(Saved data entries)
__________________________________________________
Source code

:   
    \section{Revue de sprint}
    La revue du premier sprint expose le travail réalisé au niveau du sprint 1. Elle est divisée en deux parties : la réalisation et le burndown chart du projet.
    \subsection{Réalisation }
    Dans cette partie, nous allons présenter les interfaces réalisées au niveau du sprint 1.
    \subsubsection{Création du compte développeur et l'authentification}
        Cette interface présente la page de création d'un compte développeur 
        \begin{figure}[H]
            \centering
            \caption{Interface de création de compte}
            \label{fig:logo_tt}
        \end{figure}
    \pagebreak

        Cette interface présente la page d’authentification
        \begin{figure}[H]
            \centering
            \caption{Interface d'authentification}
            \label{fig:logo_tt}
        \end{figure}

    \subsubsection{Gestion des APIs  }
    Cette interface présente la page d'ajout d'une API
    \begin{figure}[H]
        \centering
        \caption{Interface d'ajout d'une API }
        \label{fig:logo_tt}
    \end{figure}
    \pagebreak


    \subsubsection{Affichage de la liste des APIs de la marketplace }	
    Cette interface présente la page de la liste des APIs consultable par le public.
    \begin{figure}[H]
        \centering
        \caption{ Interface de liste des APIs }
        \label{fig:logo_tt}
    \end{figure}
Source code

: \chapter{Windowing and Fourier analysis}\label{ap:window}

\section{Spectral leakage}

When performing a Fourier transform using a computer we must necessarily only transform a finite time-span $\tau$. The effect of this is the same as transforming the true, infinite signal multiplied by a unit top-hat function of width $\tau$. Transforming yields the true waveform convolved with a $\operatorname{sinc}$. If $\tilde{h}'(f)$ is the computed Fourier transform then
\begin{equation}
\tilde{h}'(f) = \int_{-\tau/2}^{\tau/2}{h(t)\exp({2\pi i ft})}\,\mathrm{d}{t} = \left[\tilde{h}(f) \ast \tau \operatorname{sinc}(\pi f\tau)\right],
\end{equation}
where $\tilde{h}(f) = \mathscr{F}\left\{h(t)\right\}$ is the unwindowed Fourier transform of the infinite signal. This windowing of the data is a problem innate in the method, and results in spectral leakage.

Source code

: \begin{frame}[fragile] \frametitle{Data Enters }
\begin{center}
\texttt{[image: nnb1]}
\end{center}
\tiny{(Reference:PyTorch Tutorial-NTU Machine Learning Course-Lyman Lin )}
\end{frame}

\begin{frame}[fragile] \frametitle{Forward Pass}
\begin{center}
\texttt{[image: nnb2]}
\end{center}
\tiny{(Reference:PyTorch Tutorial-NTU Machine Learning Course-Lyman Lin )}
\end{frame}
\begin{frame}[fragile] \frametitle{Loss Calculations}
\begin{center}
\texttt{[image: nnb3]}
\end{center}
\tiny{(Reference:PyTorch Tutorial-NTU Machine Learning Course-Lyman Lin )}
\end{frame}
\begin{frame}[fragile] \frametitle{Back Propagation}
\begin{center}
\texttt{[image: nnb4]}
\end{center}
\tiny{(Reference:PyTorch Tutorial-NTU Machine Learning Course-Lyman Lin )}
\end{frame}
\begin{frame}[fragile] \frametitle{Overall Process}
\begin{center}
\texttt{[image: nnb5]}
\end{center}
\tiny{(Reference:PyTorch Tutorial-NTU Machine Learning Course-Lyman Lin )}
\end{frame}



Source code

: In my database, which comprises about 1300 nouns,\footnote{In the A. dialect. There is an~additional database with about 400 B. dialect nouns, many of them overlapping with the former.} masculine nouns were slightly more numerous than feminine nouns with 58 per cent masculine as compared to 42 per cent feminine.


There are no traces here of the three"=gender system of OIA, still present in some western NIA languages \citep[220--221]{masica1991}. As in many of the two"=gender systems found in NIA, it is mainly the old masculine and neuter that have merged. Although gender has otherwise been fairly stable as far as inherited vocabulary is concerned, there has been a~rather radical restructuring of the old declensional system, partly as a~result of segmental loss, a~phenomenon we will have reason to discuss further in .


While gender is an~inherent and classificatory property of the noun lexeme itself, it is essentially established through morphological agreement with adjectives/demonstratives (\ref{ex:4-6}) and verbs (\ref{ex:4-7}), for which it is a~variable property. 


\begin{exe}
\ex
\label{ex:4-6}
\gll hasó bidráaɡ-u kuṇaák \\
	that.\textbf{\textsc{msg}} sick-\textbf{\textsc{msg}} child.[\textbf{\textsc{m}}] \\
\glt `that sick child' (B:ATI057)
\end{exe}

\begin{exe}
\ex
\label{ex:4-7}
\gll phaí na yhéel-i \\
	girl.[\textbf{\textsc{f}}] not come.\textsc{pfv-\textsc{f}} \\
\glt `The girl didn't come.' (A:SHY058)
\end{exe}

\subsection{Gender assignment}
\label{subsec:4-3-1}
__________________________________________________
▶ _Problem to work on_:
Among the entries, find every line holding "child" and return it.

▶ _Answer to the problem_:
	that.\textbf{\textsc{msg}} sick-\textbf{\textsc{msg}} child.[\textbf{\textsc{m}}] \\
\glt `that sick child' (B:ATI057)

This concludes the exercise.